Document images with source code
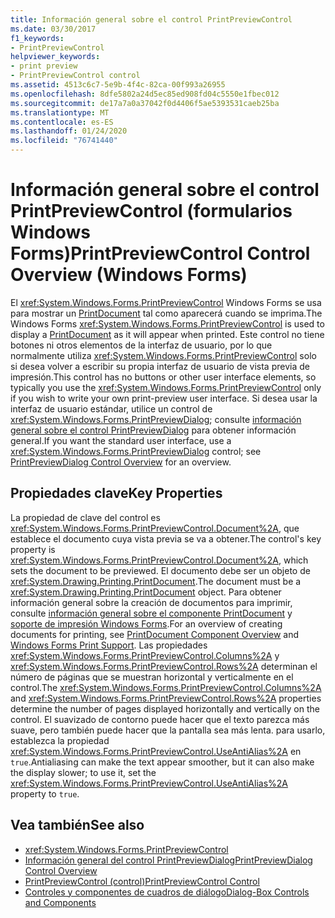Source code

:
 ```yaml
---
title: Información general sobre el control PrintPreviewControl
ms.date: 03/30/2017
f1_keywords:
- PrintPreviewControl
helpviewer_keywords:
- print preview
- PrintPreviewControl control
ms.assetid: 4513c6c7-5e9b-4f4c-82ca-00f993a26955
ms.openlocfilehash: 8dfe5802a24d5ec85ed908fd04c5550e1fbec012
ms.sourcegitcommit: de17a7a0a37042f0d4406f5ae5393531caeb25ba
ms.translationtype: MT
ms.contentlocale: es-ES
ms.lasthandoff: 01/24/2020
ms.locfileid: "76741440"
---
```

# <a name="printpreviewcontrol-control-overview-windows-forms"></a><span data-ttu-id="a2b40-102">Información general sobre el control PrintPreviewControl (formularios Windows Forms)</span><span class="sxs-lookup"><span data-stu-id="a2b40-102">PrintPreviewControl Control Overview (Windows Forms)</span></span>
<span data-ttu-id="a2b40-103">El <xref:System.Windows.Forms.PrintPreviewControl> Windows Forms se usa para mostrar un [PrintDocument](printdocument-component-windows-forms.md) tal como aparecerá cuando se imprima.</span><span class="sxs-lookup"><span data-stu-id="a2b40-103">The Windows Forms <xref:System.Windows.Forms.PrintPreviewControl> is used to display a [PrintDocument](printdocument-component-windows-forms.md) as it will appear when printed.</span></span> <span data-ttu-id="a2b40-104">Este control no tiene botones ni otros elementos de la interfaz de usuario, por lo que normalmente utiliza <xref:System.Windows.Forms.PrintPreviewControl> solo si desea volver a escribir su propia interfaz de usuario de vista previa de impresión.</span><span class="sxs-lookup"><span data-stu-id="a2b40-104">This control has no buttons or other user interface elements, so typically you use the <xref:System.Windows.Forms.PrintPreviewControl> only if you wish to write your own print-preview user interface.</span></span> <span data-ttu-id="a2b40-105">Si desea usar la interfaz de usuario estándar, utilice un control de <xref:System.Windows.Forms.PrintPreviewDialog>; consulte [información general sobre el control PrintPreviewDialog](printpreviewdialog-control-overview-windows-forms.md) para obtener información general.</span><span class="sxs-lookup"><span data-stu-id="a2b40-105">If you want the standard user interface, use a <xref:System.Windows.Forms.PrintPreviewDialog> control; see [PrintPreviewDialog Control Overview](printpreviewdialog-control-overview-windows-forms.md) for an overview.</span></span>  
  
## <a name="key-properties"></a><span data-ttu-id="a2b40-106">Propiedades clave</span><span class="sxs-lookup"><span data-stu-id="a2b40-106">Key Properties</span></span>  
 <span data-ttu-id="a2b40-107">La propiedad de clave del control es <xref:System.Windows.Forms.PrintPreviewControl.Document%2A>, que establece el documento cuya vista previa se va a obtener.</span><span class="sxs-lookup"><span data-stu-id="a2b40-107">The control's key property is <xref:System.Windows.Forms.PrintPreviewControl.Document%2A>, which sets the document to be previewed.</span></span> <span data-ttu-id="a2b40-108">El documento debe ser un objeto de <xref:System.Drawing.Printing.PrintDocument>.</span><span class="sxs-lookup"><span data-stu-id="a2b40-108">The document must be a <xref:System.Drawing.Printing.PrintDocument> object.</span></span> <span data-ttu-id="a2b40-109">Para obtener información general sobre la creación de documentos para imprimir, consulte [información general sobre el componente PrintDocument](printdocument-component-overview-windows-forms.md) y [soporte de impresión Windows Forms](../advanced/windows-forms-print-support.md).</span><span class="sxs-lookup"><span data-stu-id="a2b40-109">For an overview of creating documents for printing, see [PrintDocument Component Overview](printdocument-component-overview-windows-forms.md) and [Windows Forms Print Support](../advanced/windows-forms-print-support.md).</span></span> <span data-ttu-id="a2b40-110">Las propiedades <xref:System.Windows.Forms.PrintPreviewControl.Columns%2A> y <xref:System.Windows.Forms.PrintPreviewControl.Rows%2A> determinan el número de páginas que se muestran horizontal y verticalmente en el control.</span><span class="sxs-lookup"><span data-stu-id="a2b40-110">The <xref:System.Windows.Forms.PrintPreviewControl.Columns%2A> and <xref:System.Windows.Forms.PrintPreviewControl.Rows%2A> properties determine the number of pages displayed horizontally and vertically on the control.</span></span> <span data-ttu-id="a2b40-111">El suavizado de contorno puede hacer que el texto parezca más suave, pero también puede hacer que la pantalla sea más lenta. para usarlo, establezca la propiedad <xref:System.Windows.Forms.PrintPreviewControl.UseAntiAlias%2A> en `true`.</span><span class="sxs-lookup"><span data-stu-id="a2b40-111">Antialiasing can make the text appear smoother, but it can also make the display slower; to use it, set the <xref:System.Windows.Forms.PrintPreviewControl.UseAntiAlias%2A> property to `true`.</span></span>  
  
## <a name="see-also"></a><span data-ttu-id="a2b40-112">Vea también</span><span class="sxs-lookup"><span data-stu-id="a2b40-112">See also</span></span>

- <xref:System.Windows.Forms.PrintPreviewControl>
- [<span data-ttu-id="a2b40-113">Información general del control PrintPreviewDialog</span><span class="sxs-lookup"><span data-stu-id="a2b40-113">PrintPreviewDialog Control Overview</span></span>](printpreviewdialog-control-overview-windows-forms.md)
- [<span data-ttu-id="a2b40-114">PrintPreviewControl (control)</span><span class="sxs-lookup"><span data-stu-id="a2b40-114">PrintPreviewControl Control</span></span>](printpreviewcontrol-control-windows-forms.md)
- [<span data-ttu-id="a2b40-115">Controles y componentes de cuadros de diálogo</span><span class="sxs-lookup"><span data-stu-id="a2b40-115">Dialog-Box Controls and Components</span></span>](dialog-box-controls-and-components-windows-forms.md)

◆ Description of the task
Retype the data exactly as it stands, but keep the images out of your copy.

◆ Output of the task
Source code

:
 ```yaml
---
title: Información general sobre el control PrintPreviewControl
ms.date: 03/30/2017
f1_keywords:
- PrintPreviewControl
helpviewer_keywords:
- print preview
- PrintPreviewControl control
ms.assetid: 4513c6c7-5e9b-4f4c-82ca-00f993a26955
ms.openlocfilehash: 8dfe5802a24d5ec85ed908fd04c5550e1fbec012
ms.sourcegitcommit: de17a7a0a37042f0d4406f5ae5393531caeb25ba
ms.translationtype: MT
ms.contentlocale: es-ES
ms.lasthandoff: 01/24/2020
ms.locfileid: "76741440"
---
```

# <a name="printpreviewcontrol-control-overview-windows-forms"></a><span data-ttu-id="a2b40-102">Información general sobre el control PrintPreviewControl (formularios Windows Forms)</span><span class="sxs-lookup"><span data-stu-id="a2b40-102">PrintPreviewControl Control Overview (Windows Forms)</span></span>
<span data-ttu-id="a2b40-103">El <xref:System.Windows.Forms.PrintPreviewControl> Windows Forms se usa para mostrar un [PrintDocument](printdocument-component-windows-forms.md) tal como aparecerá cuando se imprima.</span><span class="sxs-lookup"><span data-stu-id="a2b40-103">The Windows Forms <xref:System.Windows.Forms.PrintPreviewControl> is used to display a [PrintDocument](printdocument-component-windows-forms.md) as it will appear when printed.</span></span> <span data-ttu-id="a2b40-104">Este control no tiene botones ni otros elementos de la interfaz de usuario, por lo que normalmente utiliza <xref:System.Windows.Forms.PrintPreviewControl> solo si desea volver a escribir su propia interfaz de usuario de vista previa de impresión.</span><span class="sxs-lookup"><span data-stu-id="a2b40-104">This control has no buttons or other user interface elements, so typically you use the <xref:System.Windows.Forms.PrintPreviewControl> only if you wish to write your own print-preview user interface.</span></span> <span data-ttu-id="a2b40-105">Si desea usar la interfaz de usuario estándar, utilice un control de <xref:System.Windows.Forms.PrintPreviewDialog>; consulte [información general sobre el control PrintPreviewDialog](printpreviewdialog-control-overview-windows-forms.md) para obtener información general.</span><span class="sxs-lookup"><span data-stu-id="a2b40-105">If you want the standard user interface, use a <xref:System.Windows.Forms.PrintPreviewDialog> control; see [PrintPreviewDialog Control Overview](printpreviewdialog-control-overview-windows-forms.md) for an overview.</span></span>  
  
## <a name="key-properties"></a><span data-ttu-id="a2b40-106">Propiedades clave</span><span class="sxs-lookup"><span data-stu-id="a2b40-106">Key Properties</span></span>  
 <span data-ttu-id="a2b40-107">La propiedad de clave del control es <xref:System.Windows.Forms.PrintPreviewControl.Document%2A>, que establece el documento cuya vista previa se va a obtener.</span><span class="sxs-lookup"><span data-stu-id="a2b40-107">The control's key property is <xref:System.Windows.Forms.PrintPreviewControl.Document%2A>, which sets the document to be previewed.</span></span> <span data-ttu-id="a2b40-108">El documento debe ser un objeto de <xref:System.Drawing.Printing.PrintDocument>.</span><span class="sxs-lookup"><span data-stu-id="a2b40-108">The document must be a <xref:System.Drawing.Printing.PrintDocument> object.</span></span> <span data-ttu-id="a2b40-109">Para obtener información general sobre la creación de documentos para imprimir, consulte [información general sobre el componente PrintDocument](printdocument-component-overview-windows-forms.md) y [soporte de impresión Windows Forms](../advanced/windows-forms-print-support.md).</span><span class="sxs-lookup"><span data-stu-id="a2b40-109">For an overview of creating documents for printing, see [PrintDocument Component Overview](printdocument-component-overview-windows-forms.md) and [Windows Forms Print Support](../advanced/windows-forms-print-support.md).</span></span> <span data-ttu-id="a2b40-110">Las propiedades <xref:System.Windows.Forms.PrintPreviewControl.Columns%2A> y <xref:System.Windows.Forms.PrintPreviewControl.Rows%2A> determinan el número de páginas que se muestran horizontal y verticalmente en el control.</span><span class="sxs-lookup"><span data-stu-id="a2b40-110">The <xref:System.Windows.Forms.PrintPreviewControl.Columns%2A> and <xref:System.Windows.Forms.PrintPreviewControl.Rows%2A> properties determine the number of pages displayed horizontally and vertically on the control.</span></span> <span data-ttu-id="a2b40-111">El suavizado de contorno puede hacer que el texto parezca más suave, pero también puede hacer que la pantalla sea más lenta. para usarlo, establezca la propiedad <xref:System.Windows.Forms.PrintPreviewControl.UseAntiAlias%2A> en `true`.</span><span class="sxs-lookup"><span data-stu-id="a2b40-111">Antialiasing can make the text appear smoother, but it can also make the display slower; to use it, set the <xref:System.Windows.Forms.PrintPreviewControl.UseAntiAlias%2A> property to `true`.</span></span>  
  
## <a name="see-also"></a><span data-ttu-id="a2b40-112">Vea también</span><span class="sxs-lookup"><span data-stu-id="a2b40-112">See also</span></span>

- <xref:System.Windows.Forms.PrintPreviewControl>
- [<span data-ttu-id="a2b40-113">Información general del control PrintPreviewDialog</span><span class="sxs-lookup"><span data-stu-id="a2b40-113">PrintPreviewDialog Control Overview</span></span>](printpreviewdialog-control-overview-windows-forms.md)
- [<span data-ttu-id="a2b40-114">PrintPreviewControl (control)</span><span class="sxs-lookup"><span data-stu-id="a2b40-114">PrintPreviewControl Control</span></span>](printpreviewcontrol-control-windows-forms.md)
- [<span data-ttu-id="a2b40-115">Controles y componentes de cuadros de diálogo</span><span class="sxs-lookup"><span data-stu-id="a2b40-115">Dialog-Box Controls and Components</span></span>](dialog-box-controls-and-components-windows-forms.md)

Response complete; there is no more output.